In fact, Lyft cultivates a brand of bem-estar – but Uber dominates the market. For a moment in 2017, however, it seemed that the balance of power could shift, as Uber was hit with a seemingly endless series of public relations crises that culminated in the resignation of its founder and CEO, Travis Kalanick.
Six years later, not so long, Lyft’s position is more precarious than ever. Uber now has 74% of the US rideshare market, up 62% in 2020, second to YipitData, while Lyft’s market share fell to 26%, from 38% in the same period.
As is so, the actions of Lyft fell by almost 90% since they became public in 2019.

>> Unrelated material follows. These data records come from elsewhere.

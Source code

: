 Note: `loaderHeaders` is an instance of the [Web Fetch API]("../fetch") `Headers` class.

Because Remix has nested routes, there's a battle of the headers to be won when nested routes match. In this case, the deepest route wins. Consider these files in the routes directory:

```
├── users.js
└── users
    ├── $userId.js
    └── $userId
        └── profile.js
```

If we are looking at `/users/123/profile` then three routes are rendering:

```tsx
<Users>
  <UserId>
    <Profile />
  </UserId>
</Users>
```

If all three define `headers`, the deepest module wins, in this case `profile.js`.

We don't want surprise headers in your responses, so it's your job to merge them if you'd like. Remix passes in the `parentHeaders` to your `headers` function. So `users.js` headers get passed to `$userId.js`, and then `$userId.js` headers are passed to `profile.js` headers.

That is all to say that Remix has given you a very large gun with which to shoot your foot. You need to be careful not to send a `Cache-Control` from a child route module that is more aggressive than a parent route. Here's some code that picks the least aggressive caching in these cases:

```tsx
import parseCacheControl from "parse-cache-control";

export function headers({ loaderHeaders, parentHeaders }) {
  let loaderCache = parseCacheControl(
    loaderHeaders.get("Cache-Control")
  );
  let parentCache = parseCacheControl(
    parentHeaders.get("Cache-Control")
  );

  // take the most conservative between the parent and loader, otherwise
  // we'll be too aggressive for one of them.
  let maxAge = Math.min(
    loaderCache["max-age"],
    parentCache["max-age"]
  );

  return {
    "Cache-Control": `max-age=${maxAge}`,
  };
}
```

In the face of these challenges, Lyft announced at the second fair (27) that its two co-founders, Logan Green and John Zimmer, would be stepping down from their management roles at the company behind Amazon veteran and Lyft board member David Risher, to assume or command Lyft as CEO.
In his announcement, Lyft framed the leadership change as a direct succession plan. “All founders end up finding the right time to find the right leaders to take the company forward,” Green said in a statement. “As a member of the council, I am aware of the challenges and opportunities that will come your way.”

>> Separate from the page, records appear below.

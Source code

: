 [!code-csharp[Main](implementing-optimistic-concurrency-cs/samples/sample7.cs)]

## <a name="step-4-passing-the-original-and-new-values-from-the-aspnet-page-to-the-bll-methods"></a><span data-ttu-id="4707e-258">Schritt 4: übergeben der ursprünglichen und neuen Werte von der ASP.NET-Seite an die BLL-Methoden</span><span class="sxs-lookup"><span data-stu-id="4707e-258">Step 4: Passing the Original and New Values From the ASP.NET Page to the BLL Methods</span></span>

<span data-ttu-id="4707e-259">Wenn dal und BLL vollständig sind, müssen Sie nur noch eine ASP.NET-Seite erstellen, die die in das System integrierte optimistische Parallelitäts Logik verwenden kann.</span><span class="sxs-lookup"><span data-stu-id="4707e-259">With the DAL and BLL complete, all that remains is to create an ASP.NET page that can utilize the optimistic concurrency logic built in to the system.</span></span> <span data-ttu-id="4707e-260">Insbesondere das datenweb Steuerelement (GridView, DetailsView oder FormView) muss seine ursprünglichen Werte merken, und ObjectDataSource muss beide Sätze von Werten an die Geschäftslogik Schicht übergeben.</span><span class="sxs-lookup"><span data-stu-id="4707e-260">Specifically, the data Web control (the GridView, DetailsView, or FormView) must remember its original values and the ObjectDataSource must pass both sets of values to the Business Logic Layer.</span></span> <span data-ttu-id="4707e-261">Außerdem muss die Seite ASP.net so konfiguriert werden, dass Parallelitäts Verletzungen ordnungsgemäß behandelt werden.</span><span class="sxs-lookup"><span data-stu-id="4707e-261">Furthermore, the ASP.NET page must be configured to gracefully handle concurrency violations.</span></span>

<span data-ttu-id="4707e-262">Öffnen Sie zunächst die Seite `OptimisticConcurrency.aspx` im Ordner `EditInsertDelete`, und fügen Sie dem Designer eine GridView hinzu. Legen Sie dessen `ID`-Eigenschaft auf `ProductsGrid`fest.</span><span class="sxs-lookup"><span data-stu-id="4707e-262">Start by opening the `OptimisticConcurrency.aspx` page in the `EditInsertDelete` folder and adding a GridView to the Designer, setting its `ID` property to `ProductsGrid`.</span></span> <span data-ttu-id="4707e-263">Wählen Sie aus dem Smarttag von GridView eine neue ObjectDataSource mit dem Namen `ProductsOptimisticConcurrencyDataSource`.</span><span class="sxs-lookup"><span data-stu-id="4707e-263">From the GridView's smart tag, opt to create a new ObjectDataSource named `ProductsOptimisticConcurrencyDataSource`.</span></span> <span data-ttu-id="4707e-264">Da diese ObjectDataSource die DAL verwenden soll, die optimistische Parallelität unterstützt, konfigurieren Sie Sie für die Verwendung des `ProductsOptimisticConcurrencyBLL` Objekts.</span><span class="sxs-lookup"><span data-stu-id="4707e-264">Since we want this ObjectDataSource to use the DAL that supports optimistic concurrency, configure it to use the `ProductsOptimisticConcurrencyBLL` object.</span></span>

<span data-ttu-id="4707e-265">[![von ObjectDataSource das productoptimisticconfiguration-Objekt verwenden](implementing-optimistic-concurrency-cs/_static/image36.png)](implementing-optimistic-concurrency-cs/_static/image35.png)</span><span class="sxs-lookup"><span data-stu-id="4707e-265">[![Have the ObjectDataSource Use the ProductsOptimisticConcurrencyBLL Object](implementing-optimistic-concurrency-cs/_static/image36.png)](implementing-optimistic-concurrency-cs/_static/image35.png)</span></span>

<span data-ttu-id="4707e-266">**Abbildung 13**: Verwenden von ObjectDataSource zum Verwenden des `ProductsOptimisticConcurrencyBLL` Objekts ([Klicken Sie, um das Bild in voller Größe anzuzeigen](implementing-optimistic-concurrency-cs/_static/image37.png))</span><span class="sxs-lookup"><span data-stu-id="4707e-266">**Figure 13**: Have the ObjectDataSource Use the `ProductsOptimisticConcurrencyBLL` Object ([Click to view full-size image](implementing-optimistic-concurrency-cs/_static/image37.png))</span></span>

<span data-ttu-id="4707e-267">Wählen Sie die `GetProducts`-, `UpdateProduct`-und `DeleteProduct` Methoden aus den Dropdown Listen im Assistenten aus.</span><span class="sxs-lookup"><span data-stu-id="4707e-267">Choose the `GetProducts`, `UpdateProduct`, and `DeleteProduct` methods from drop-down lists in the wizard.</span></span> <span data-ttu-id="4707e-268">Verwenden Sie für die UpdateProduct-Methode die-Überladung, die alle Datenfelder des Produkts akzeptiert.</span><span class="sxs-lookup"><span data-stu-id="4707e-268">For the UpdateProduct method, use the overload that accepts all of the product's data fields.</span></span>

For Lyft, the current challenges are immense. As for Uber, it diversified its business beyond ride-sharing, delivering meals and merchandise items, Lyft has never heard of it.
This is duvidly prejudicial to the company before the start of the pandemic, when fewer customers travel, the more items we order online. At the end of last year, Lyft said it was cutting 13% of its team, or 700 employees, as part of a big effort to cut costs.

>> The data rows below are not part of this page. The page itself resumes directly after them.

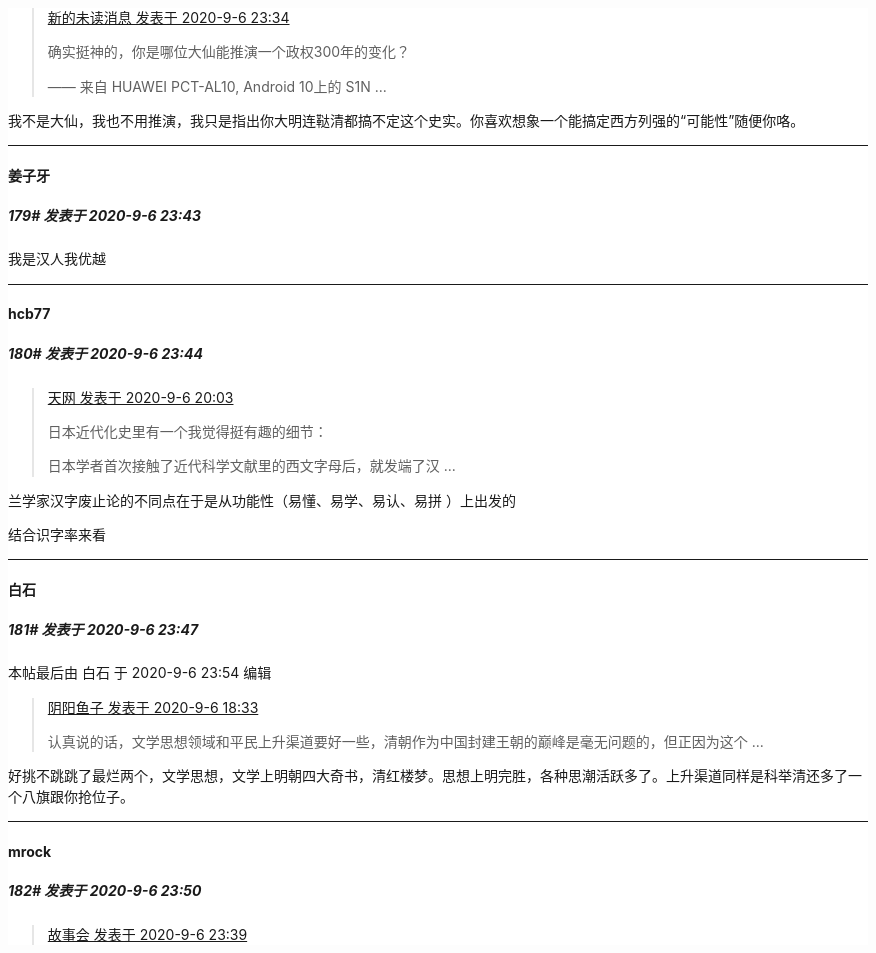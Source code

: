 
<blockquote><a href="httphttps://bbs.saraba1st.com/2b/forum.php?mod=redirect&amp;goto=findpost&amp;pid=48660426&amp;ptid=1958470" target="_blank">新的未读消息 发表于 2020-9-6 23:34</a>

确实挺神的，你是哪位大仙能推演一个政权300年的变化？


—— 来自 HUAWEI PCT-AL10, Android 10上的 S1N ...</blockquote>
我不是大仙，我也不用推演，我只是指出你大明连鞑清都搞不定这个史实。你喜欢想象一个能搞定西方列强的“可能性”随便你咯。


-----

####  姜子牙  
##### 179#       发表于 2020-9-6 23:43


我是汉人我优越


-----

####  hcb77  
##### 180#       发表于 2020-9-6 23:44


<blockquote><a href="httphttps://bbs.saraba1st.com/2b/forum.php?mod=redirect&amp;goto=findpost&amp;pid=48658596&amp;ptid=1958470" target="_blank">天网 发表于 2020-9-6 20:03</a>

日本近代化史里有一个我觉得挺有趣的细节：


日本学者首次接触了近代科学文献里的西文字母后，就发端了汉 ...</blockquote>
兰学家汉字废止论的不同点在于是从功能性（易懂、易学、易认、易拼 ）上出发的


结合识字率来看


-----

####  白石  
##### 181#       发表于 2020-9-6 23:47


 本帖最后由 白石 于 2020-9-6 23:54 编辑 
<blockquote><a href="httphttps://bbs.saraba1st.com/2b/forum.php?mod=redirect&amp;goto=findpost&amp;pid=48657901&amp;ptid=1958470" target="_blank">阴阳鱼子 发表于 2020-9-6 18:33</a>

认真说的话，文学思想领域和平民上升渠道要好一些，清朝作为中国封建王朝的巅峰是毫无问题的，但正因为这个 ...</blockquote>
好挑不跳跳了最烂两个，文学思想，文学上明朝四大奇书，清红楼梦。思想上明完胜，各种思潮活跃多了。上升渠道同样是科举清还多了一个八旗跟你抢位子。


-----

####  mrock  
##### 182#       发表于 2020-9-6 23:50


<blockquote><a href="httphttps://bbs.saraba1st.com/2b/forum.php?mod=redirect&amp;goto=findpost&amp;pid=48660472&amp;ptid=1958470" target="_blank">故事会 发表于 2020-9-6 23:39</a>
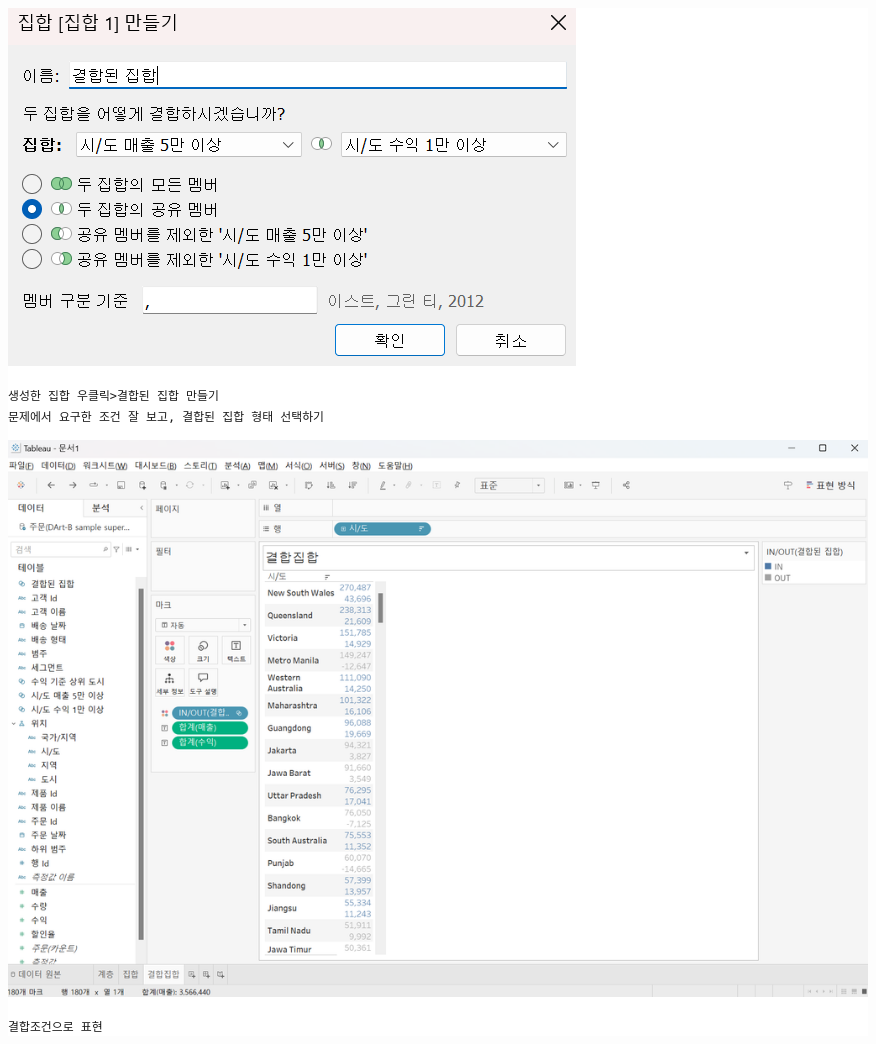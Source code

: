 ![32_3](/image/4th_week_image/32_3.png)
```
생성한 집합 우클릭>결합된 집합 만들기
문제에서 요구한 조건 잘 보고, 결합된 집합 형태 선택하기
```
![32_4](/image/4th_week_image/32_4.png)
```
결합조건으로 표현
```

At the same time, Lyft now faces an Uber led by a seasoned executive, or Expedia veteran Dara Khosrowshahi, who immediately began working to direct the business in the company’s image.
On Khosrowshahi, Uber doubled down on the growth of its food delivery business, while working to cut costs elsewhere, including selling more experienced efforts like its self-driving car unit.
In its most recent earnings report last year, Uber says it has its “strongest quarter of all time,” reporting a 49% increase in revenue year-on-year. Lyft’s latest earnings report, as such, was exceptionally disappointing for Wall Street.
The technology analyst, Dan Ives, of Wedbush Securities, said that the Lyft conference call to discuss the results “was one of the three worst calls we’ve ever heard,” and that his “management is trying to play darts with blindfolded eyes.” He criticized the profit prospect offered on the call as a “forever disaster”.
With Risher as the new CEO, Lyft is clearly expecting a turnaround. Risher was the 37th employee of Amazon – a company that has long been a model for the on-demand industry – and became the first product chef of the electronic commerce giant and chef de varejo in the United States.
In his statement announcing Risher as the new CEO, Lyft leveraged his legacy on Amazon. “In honor of the contributions of Mr. Risher, Jeff Bezos adds a permanent thank you to the Amazon site, where it can still be seen today.”
Tom White, a senior research analyst at DA Davidson, wrote in a note this week that the new CEO “may signal a greater willingness to expand a little bit of LYFT’s strategic opening not in areas like product (delivery) strategy,” partnerships, or other new ways of creating value.”
Nicholas Cauley, an analyst at research firm Third Bridge, wrote that Lyft “still has a lot of leverage it can use to regain market share.” He also added that “there are improvements to be made and a change of leadership is a positive catalyst to turn the ship”.
But, in an interview with CNN At the fourth fair (29), Risher appeared to dash hopes that Lyft would borrow or handbook from Uber and branch out into other delivery categories.
Risher said to CNN He wants to ensure that Lyft is focused on providing an optimal car service and “is not distracted by delivering pizzas or packages, or all kinds of other things that other companies are doing.”
“I really don’t want to get into the same car that, you know, I just delivered the tuna sandwich,” he added.
“And when you talk to the motorists, they say: ‘Well, I don’t earn as much with food delivery and it’s more frustrating. I receive tickets when I’m parked in a double row in front of the restaurant and like this for the day. So, you know, I’m glad that Uber also has its challenges”.
Risher also said that “it is not our focus” to look for the company’s sales.
Now the market initially seemed to be doing well under Risher’s name, the slight increase in the years of Lyft following the release of the news was quickly reversed one day later, when Risher began talking about his plans for the company.